### Your objective:
An exact copy of every record below is required, with the pictures left out.

=====

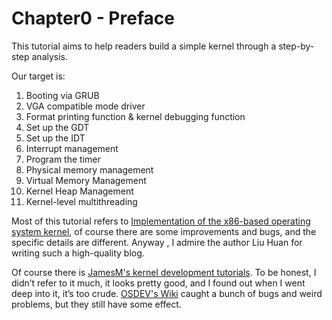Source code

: # Chapter0 - Preface

This tutorial aims to help readers build a simple kernel through a step-by-step analysis.

Our target is:

1. Booting via GRUB
2. VGA compatible mode driver
3. Format printing function & kernel debugging function
4. Set up the GDT 
5. Set up the IDT
6. Interrupt management
7. Program the timer 
8. Physical memory management
9. Virtual Memory Management
10. Kernel Heap Management
11. Kernel-level multithreading

Most of this tutorial refers to [Implementation of the x86-based operating system kernel](http://wiki.0xffffff.org), of course there are some improvements and bugs, and the specific details are different. Anyway , I admire the author Liu Huan for writing such a high-quality blog.

Of course there is [JamesM's kernel development tutorials](http://www.jamesmolloy.co.uk/tutorial_html/). To be honest, I didn’t refer to it much, it looks pretty good, and I found out when I went deep into it, it’s too crude. [OSDEV's Wiki](https://wiki.osdev.org/James_Molloy's_Tutorial_Known_Bugs) caught a bunch of bugs and weird problems, but they still have some effect.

=====

### Solution to the problem:
Source code

: # Chapter0 - Preface

This tutorial aims to help readers build a simple kernel through a step-by-step analysis.

Our target is:

1. Booting via GRUB
2. VGA compatible mode driver
3. Format printing function & kernel debugging function
4. Set up the GDT 
5. Set up the IDT
6. Interrupt management
7. Program the timer 
8. Physical memory management
9. Virtual Memory Management
10. Kernel Heap Management
11. Kernel-level multithreading

Most of this tutorial refers to [Implementation of the x86-based operating system kernel](http://wiki.0xffffff.org), of course there are some improvements and bugs, and the specific details are different. Anyway , I admire the author Liu Huan for writing such a high-quality blog.

Of course there is [JamesM's kernel development tutorials](http://www.jamesmolloy.co.uk/tutorial_html/). To be honest, I didn’t refer to it much, it looks pretty good, and I found out when I went deep into it, it’s too crude. [OSDEV's Wiki](https://wiki.osdev.org/James_Molloy's_Tutorial_Known_Bugs) caught a bunch of bugs and weird problems, but they still have some effect.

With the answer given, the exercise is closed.